4 Beef Cattle Breeds That Will Bring In Big Bucks

Highland Cattle. Image source:

I loved those old Robert Mitchum “beef, it’s what’s for dinner” commercials, and I like the new beef commercials with Sam Elliot, too.

What could be better than the life these commercials portray? Families around the nation sitting down and enjoying a meal, like things used to be. And at the center of every table: beef. Americans eat more beef than any other nation on this planet.

Having cattle on your farm can be a huge benefit – and it doesn’t stop with the beef. One cow produces, on average, 12 tons of nitrogen-rich manure a year, perfect for fertilizing your fields and gardens. Manure is the best fertilizer for your crops and also can be sold. People will pay for organic manure.

For the small farm and homestead, there are several breeds I really like. Each of them has different strengths.

I have built my list favoring a few breeds that have a good market in the US, since one goal with any beef cattle breed is meat production.

4 Beef Cattle Breeds That Will Bring In Big Bucks

Texas Longhorn. Image source:

1. Texas Longhorn. This is, by far, my favorite breed to raise. Why? Because I can leave them on pasture for weeks at a time without checking them, and they will be just fine. Not that I leave them alone for weeks at a time, but I could. The Longhorn comes from a very ancient breed of cattle. They are very hardy, and can get by just fine without you. They don’t need help birthing their young, which is a huge plus to small farmers. Their meat is extremely lean and considered a delicacy by many. Longhorns are often used to breed with other cattle, and people will pay for your bull to breed their cattle; bull semen from Longhorns has a strong market in North America.

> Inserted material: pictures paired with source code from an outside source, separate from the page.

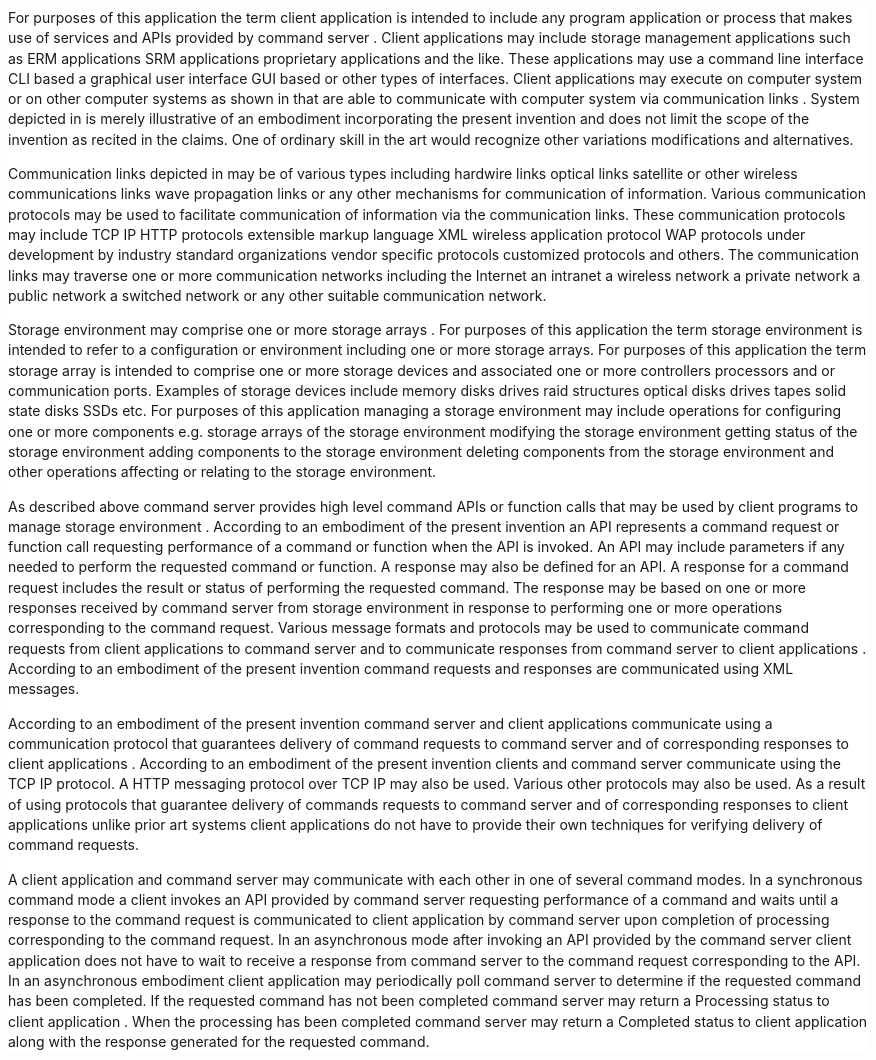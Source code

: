 For purposes of this application the term client application is intended to include any program application or process that makes use of services and APIs provided by command server . Client applications may include storage management applications such as ERM applications SRM applications proprietary applications and the like. These applications may use a command line interface CLI based a graphical user interface GUI based or other types of interfaces. Client applications may execute on computer system or on other computer systems as shown in that are able to communicate with computer system via communication links . System depicted in is merely illustrative of an embodiment incorporating the present invention and does not limit the scope of the invention as recited in the claims. One of ordinary skill in the art would recognize other variations modifications and alternatives.

Communication links depicted in may be of various types including hardwire links optical links satellite or other wireless communications links wave propagation links or any other mechanisms for communication of information. Various communication protocols may be used to facilitate communication of information via the communication links. These communication protocols may include TCP IP HTTP protocols extensible markup language XML wireless application protocol WAP protocols under development by industry standard organizations vendor specific protocols customized protocols and others. The communication links may traverse one or more communication networks including the Internet an intranet a wireless network a private network a public network a switched network or any other suitable communication network.

Storage environment may comprise one or more storage arrays . For purposes of this application the term storage environment is intended to refer to a configuration or environment including one or more storage arrays. For purposes of this application the term storage array is intended to comprise one or more storage devices and associated one or more controllers processors and or communication ports. Examples of storage devices include memory disks drives raid structures optical disks drives tapes solid state disks SSDs etc. For purposes of this application managing a storage environment may include operations for configuring one or more components e.g. storage arrays of the storage environment modifying the storage environment getting status of the storage environment adding components to the storage environment deleting components from the storage environment and other operations affecting or relating to the storage environment.

As described above command server provides high level command APIs or function calls that may be used by client programs to manage storage environment . According to an embodiment of the present invention an API represents a command request or function call requesting performance of a command or function when the API is invoked. An API may include parameters if any needed to perform the requested command or function. A response may also be defined for an API. A response for a command request includes the result or status of performing the requested command. The response may be based on one or more responses received by command server from storage environment in response to performing one or more operations corresponding to the command request. Various message formats and protocols may be used to communicate command requests from client applications to command server and to communicate responses from command server to client applications . According to an embodiment of the present invention command requests and responses are communicated using XML messages.

According to an embodiment of the present invention command server and client applications communicate using a communication protocol that guarantees delivery of command requests to command server and of corresponding responses to client applications . According to an embodiment of the present invention clients and command server communicate using the TCP IP protocol. A HTTP messaging protocol over TCP IP may also be used. Various other protocols may also be used. As a result of using protocols that guarantee delivery of commands requests to command server and of corresponding responses to client applications unlike prior art systems client applications do not have to provide their own techniques for verifying delivery of command requests.

A client application and command server may communicate with each other in one of several command modes. In a synchronous command mode a client invokes an API provided by command server requesting performance of a command and waits until a response to the command request is communicated to client application by command server upon completion of processing corresponding to the command request. In an asynchronous mode after invoking an API provided by the command server client application does not have to wait to receive a response from command server to the command request corresponding to the API. In an asynchronous embodiment client application may periodically poll command server to determine if the requested command has been completed. If the requested command has not been completed command server may return a Processing status to client application . When the processing has been completed command server may return a Completed status to client application along with the response generated for the requested command.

Everything You Need To Know To Keep A Cow Healthy, Happy, And Productive…

Longhorns are not picky eaters. They will eat grass, shrubs, hay, corn — just about anything organic. They are very docile, and good around families. Just watch those horns, as they can unintentionally gauge you.

2. Angus. Angus cattle are one of the most popular breeds of cattle in the US. They are excellent meat producers and can easily give you 50 percent of their weight in meat alone. Angus are fairly hardy for cattle, and can be left alone for some time. Where I live in the southeastern USA, well over half of all cattle farmers have Angus. The numbers go up the further west you go, and in Montana and Wyoming Angus seemingly outnumber people! Free-ranging the cattle is very common, perhaps using supplemental hay and corn.

4 Beef Cattle Breeds That Will Bring In Big Bucks

Angus. Image source:

The one disadvantage with Angus is, like many other breeds, they can have a hard time calving.  It is not uncommon for farmers to have to assist.  If you can’t bring yourself to do this, stick with a hardier breed or avoid cattle.

3. Highland Cattle. There is not that large of a market for Highland cattle as there once was. But it still exists. The meat is very tender and rich. You haven’t lived until you’ve had a Highland porterhouse steak. The breed is very hearty, like the Longhorn, and well-adapted for colder clients and higher elevations. Not the best breed for Georgia and Florida. The thick fur coat will keep these critters cold in well under freezing conditions.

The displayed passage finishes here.